In 2006, Christopher Hitchens warned against confusing the “gigantic power” of militant Islamism around the globe with “a cringing minority whose faith you might offend”.
In a world where ISIS have since declared a Caliphate over parts of Iraq and Syria, and where Islamists in Bangladesh hack secular bloggers to death, and Raif Badawi has been publicly flogged, and remains imprisoned, for running a secular blog in Saudi Arabia, the oppressiveness of militant Islam towards anyone who thinks differently should be obvious.
Sadly, many among the radical left still fail to see this, instead casting the Islamists themselves as an oppressed group. In the so-called “student movement”, the latest such individual is one of the LGBT+ Officers, Noorulan Shahid, who expressed solidarity with violent protests against allegedly accidental Qu’ran burnings in 2012.
While calling the post sympathetic to the Taliban is arguably a stretch, it seems overtly sympathetic to protests which killed dozens, calling their anger “right”, and expressing sympathy “because [the protestors] are Muslims”.
The implication seems fairly clear: that because the protestors are Muslim, they should be sympathised with. This raises the immediate question: why should protests which killed dozens of people evoke sympathy not for the dead, but for the protestors as a group, with no condemnation of those deaths? Why, also, should we be expressing sympathy for those who burned down Danish embassies across the world in 2006 over cartoons of Muhammad, rather than standing with Denmark, whose embassies and nationals were under attack?
In the wake of the Charlie Hebdo massacre, Pope Francis made the absurd statement that “If my good friend… says a curse word against my mother, he can expect a punch”. The obvious reply to His Holiness is that your friend would still have every right to file a Police report, and you would go to jail regardless, precisely because offence, even to your deeply-held religious beliefs, is not an excuse to be violent.

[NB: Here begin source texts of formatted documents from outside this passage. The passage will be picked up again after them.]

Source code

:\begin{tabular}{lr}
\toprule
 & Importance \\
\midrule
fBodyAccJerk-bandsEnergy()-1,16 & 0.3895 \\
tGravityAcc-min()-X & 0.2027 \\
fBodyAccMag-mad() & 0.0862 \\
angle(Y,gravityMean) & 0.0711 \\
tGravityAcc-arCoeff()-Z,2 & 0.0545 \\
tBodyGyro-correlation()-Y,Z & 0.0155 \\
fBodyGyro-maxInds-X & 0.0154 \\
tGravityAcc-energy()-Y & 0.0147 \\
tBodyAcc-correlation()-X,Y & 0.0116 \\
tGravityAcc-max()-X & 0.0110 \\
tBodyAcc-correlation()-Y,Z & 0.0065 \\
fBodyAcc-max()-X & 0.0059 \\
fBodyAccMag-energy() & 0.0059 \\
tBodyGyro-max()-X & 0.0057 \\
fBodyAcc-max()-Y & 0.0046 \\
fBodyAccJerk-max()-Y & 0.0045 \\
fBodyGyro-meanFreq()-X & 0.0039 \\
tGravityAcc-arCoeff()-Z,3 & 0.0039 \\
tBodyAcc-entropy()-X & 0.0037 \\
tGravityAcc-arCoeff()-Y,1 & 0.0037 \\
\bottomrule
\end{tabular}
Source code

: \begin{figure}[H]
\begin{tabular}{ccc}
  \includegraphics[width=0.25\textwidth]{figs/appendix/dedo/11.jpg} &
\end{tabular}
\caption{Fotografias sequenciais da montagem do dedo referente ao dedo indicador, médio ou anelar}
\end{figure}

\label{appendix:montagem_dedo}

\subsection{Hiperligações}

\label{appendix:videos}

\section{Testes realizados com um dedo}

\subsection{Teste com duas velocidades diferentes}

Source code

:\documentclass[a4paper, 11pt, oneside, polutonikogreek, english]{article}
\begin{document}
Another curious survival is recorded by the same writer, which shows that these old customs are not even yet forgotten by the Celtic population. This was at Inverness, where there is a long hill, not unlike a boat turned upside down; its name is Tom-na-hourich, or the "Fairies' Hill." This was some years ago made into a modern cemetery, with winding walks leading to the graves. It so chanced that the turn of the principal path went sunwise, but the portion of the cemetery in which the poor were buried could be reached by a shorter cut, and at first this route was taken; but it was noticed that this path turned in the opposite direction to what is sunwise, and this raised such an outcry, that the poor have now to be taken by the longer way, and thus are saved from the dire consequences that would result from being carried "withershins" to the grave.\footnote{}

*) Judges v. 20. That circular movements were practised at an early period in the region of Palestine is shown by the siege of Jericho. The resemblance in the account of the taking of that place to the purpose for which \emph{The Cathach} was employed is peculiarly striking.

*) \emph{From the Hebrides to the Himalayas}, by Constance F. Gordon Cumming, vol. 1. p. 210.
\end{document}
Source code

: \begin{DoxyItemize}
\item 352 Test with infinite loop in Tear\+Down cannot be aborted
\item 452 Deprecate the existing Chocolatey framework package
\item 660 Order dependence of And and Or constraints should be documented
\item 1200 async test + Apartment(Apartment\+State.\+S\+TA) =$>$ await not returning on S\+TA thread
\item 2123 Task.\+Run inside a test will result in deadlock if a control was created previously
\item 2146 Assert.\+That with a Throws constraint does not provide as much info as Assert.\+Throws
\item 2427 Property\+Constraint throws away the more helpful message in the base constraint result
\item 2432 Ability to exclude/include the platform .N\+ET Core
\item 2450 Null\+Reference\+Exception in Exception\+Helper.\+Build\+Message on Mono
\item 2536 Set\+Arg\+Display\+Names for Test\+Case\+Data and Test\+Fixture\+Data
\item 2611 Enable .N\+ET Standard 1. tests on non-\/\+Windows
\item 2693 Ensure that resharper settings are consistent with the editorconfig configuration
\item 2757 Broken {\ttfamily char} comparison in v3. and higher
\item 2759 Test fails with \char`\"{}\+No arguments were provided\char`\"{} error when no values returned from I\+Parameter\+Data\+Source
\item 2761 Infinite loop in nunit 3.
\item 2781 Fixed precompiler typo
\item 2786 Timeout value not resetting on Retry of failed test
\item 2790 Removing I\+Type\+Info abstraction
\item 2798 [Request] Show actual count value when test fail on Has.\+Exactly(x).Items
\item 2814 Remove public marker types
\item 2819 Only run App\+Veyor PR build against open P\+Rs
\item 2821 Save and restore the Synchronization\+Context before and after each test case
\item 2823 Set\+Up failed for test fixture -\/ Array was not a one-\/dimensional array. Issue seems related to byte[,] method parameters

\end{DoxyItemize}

Yet, when it comes to condemning Islamist violence, the modern identitarian Left (and the student left in particular) seems to turn a blind eye at best, and at worst openly support it. Shahid’s close ally in the NUS, President Malia Bouattia, whose anti-Semitic statements ensured her election led to disaffiliation votes in multiple universities, shamelessly falls into the latter category.
In 2014, while speaking in an official capacity as NUS Black Students’ Officer, Bouattia argued that we have a duty to support violent struggle, and even appeared to argue that Islam was a violent religion, with peaceful Muslims suffering from “internalised Islamophobia”.
More recently, the current Black Students’ Officer was pictured speaking this year at Al-Quds Day, a Khomeinist demonstration which routinely features the flying of the banner of illegal terror group Hezbollah.
How did we get to a situation where far-left student leaders, including LGBT+ representatives, are sympathising with, or even openly supporting, Islamist groups? The short answer appears to be precisely Shahid’s justification for sympathising with murderous protests: “because they are Muslims”.
However, it’s not quite as simple as that. They are also the right “kind” of Muslims, not liberal Muslims like Usama Hassan or ex-Muslims like Maryam Namazie, both of whom have faced opposition from the regressive left on campuses, but rather “authentic” Islamists spouting theocratic fascism, all as a result of “Western foreign policy”.
Yet what this narrative, the same narrative which simplistically cast the 2001 intervention in Afghanistan as “the world’s richest country bombing the world’s poorest one”, ignores is that the Islamists it defends are not an oppressed group. Rather, they subscribe to one of the most oppressive ideologies of the modern era.
In Afghanistan, this manifested itself in fervent opposition to women and girls receiving an education, regular flogging, and public executions as half-time entertainment during football matches. Hardly likely to be the best thing to happen to the country in 25 years as Moazzam Begg, unofficial frontman of the NUS’s anti-Prevent efforts, would have us believe.
In northern Mali, all music barring Qu’ranic recitation was banned in spite of the prominent place of music in Malian culture. In Iraq and Syria today, this Islamism has found its Platonic Form in ISIS, which perfects ever more gruesome methods of execution, from burning alive to dissolution in acid and boiling in tar.
It would appear self-evident that the kind of totalitarian ideology which stands against many of the freedoms that we now take for granted in the west, including the long fought-for rights of women and LGBT+ people, can hardly be said to render its adherents “oppressed”.
Yet the ideology of the identitarian left, which seems to see the entire world through the paradigm of the “oppressive” West against everyone else, does not admit that Islamists are just as capable of creating oppression as anyone else, and in fact have created some of the most oppressive regimes in the modern world, such as in Saudi Arabia. Nor does it admit that Islamism is a force with its own vitality, even in the face of ISIS declaring that they hate the West primarily because we are not like them in the August issue of its magazine ‘Dabiq’.
Until the regressive, identitarian left realises that oppression can be committed by any group or any ideology, very little will change on the inside. But on the outside, we must still challenge the narrative presented by Bouattia and her allies, and say clearly: Islamists are not oppressed.